D&O-Run-off ist deshalb kein Annex zur Transaktionsdokumentation, sondern Teil der Haftungsarchitektur des Deals. Die bestehende D&O-Versicherung muss darauf geprüft werden, ob sie historische Organhaftungsrisiken nach dem Kontrollwechsel noch erfasst oder ob eine eigenständige Run-off-Lösung erforderlich ist. Entscheidend ist dabei, ob Kontrollwechselklausel, Anspruchserhebung, Meldung, bekannte Umstände, Käufer-D&O und SPA-Vorgaben zusammenpassen.
Eine D&O-Run-off-Deckung schützt versicherte Personen gegen Ansprüche wegen Pflichtverletzungen, die vor dem maßgeblichen Kontrollwechsel- oder Run-off-Zeitpunkt begangen wurden und erst später erhoben werden. Der praktische Wert liegt häufig bereits in der Abwehr unbegründeter oder überhöhter Ansprüche, weil Organhaftungsstreitigkeiten erhebliche Verteidigungs-, Beratungs- und Verfahrenskosten auslösen können.
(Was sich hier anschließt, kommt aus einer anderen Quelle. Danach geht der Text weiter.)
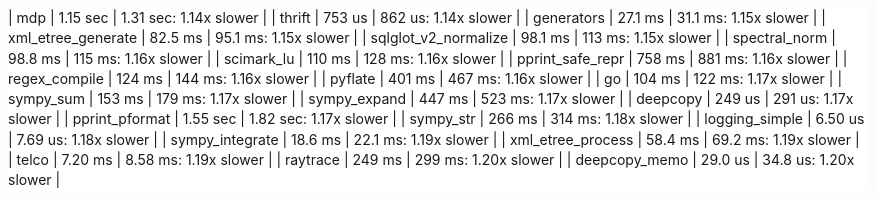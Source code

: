 | mdp                        | 1.15 sec                                                                                                        | 1.31 sec: 1.14x slower                                                                                                |
| thrift                     | 753 us                                                                                                          | 862 us: 1.14x slower                                                                                                  |
| generators                 | 27.1 ms                                                                                                         | 31.1 ms: 1.15x slower                                                                                                 |
| xml_etree_generate         | 82.5 ms                                                                                                         | 95.1 ms: 1.15x slower                                                                                                 |
| sqlglot_v2_normalize       | 98.1 ms                                                                                                         | 113 ms: 1.15x slower                                                                                                  |
| spectral_norm              | 98.8 ms                                                                                                         | 115 ms: 1.16x slower                                                                                                  |
| scimark_lu                 | 110 ms                                                                                                          | 128 ms: 1.16x slower                                                                                                  |
| pprint_safe_repr           | 758 ms                                                                                                          | 881 ms: 1.16x slower                                                                                                  |
| regex_compile              | 124 ms                                                                                                          | 144 ms: 1.16x slower                                                                                                  |
| pyflate                    | 401 ms                                                                                                          | 467 ms: 1.16x slower                                                                                                  |
| go                         | 104 ms                                                                                                          | 122 ms: 1.17x slower                                                                                                  |
| sympy_sum                  | 153 ms                                                                                                          | 179 ms: 1.17x slower                                                                                                  |
| sympy_expand               | 447 ms                                                                                                          | 523 ms: 1.17x slower                                                                                                  |
| deepcopy                   | 249 us                                                                                                          | 291 us: 1.17x slower                                                                                                  |
| pprint_pformat             | 1.55 sec                                                                                                        | 1.82 sec: 1.17x slower                                                                                                |
| sympy_str                  | 266 ms                                                                                                          | 314 ms: 1.18x slower                                                                                                  |
| logging_simple             | 6.50 us                                                                                                         | 7.69 us: 1.18x slower                                                                                                 |
| sympy_integrate            | 18.6 ms                                                                                                         | 22.1 ms: 1.19x slower                                                                                                 |
| xml_etree_process          | 58.4 ms                                                                                                         | 69.2 ms: 1.19x slower                                                                                                 |
| telco                      | 7.20 ms                                                                                                         | 8.58 ms: 1.19x slower                                                                                                 |
| raytrace                   | 249 ms                                                                                                          | 299 ms: 1.20x slower                                                                                                  |
| deepcopy_memo              | 29.0 us                                                                                                         | 34.8 us: 1.20x slower                                                                                                 |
Erfasst sind je nach Bedingungswerk neben Geschäftsführern, Vorständen und Aufsichtsräten auch Beiräte, faktische Geschäftsführer, leitende Angestellte, Prokuristen mit wesentlicher Leitungsfunktion oder entsandte Personen in Beteiligungsgesellschaften. Ohne belastbare Nachmeldefrist oder eigenständige Run-off-Lösung bleibt das historische Haftungsrisiko bei den handelnden Personen, soweit weder die bisherige D&O-Police noch die Käufer-D&O rückwirkend eingreift.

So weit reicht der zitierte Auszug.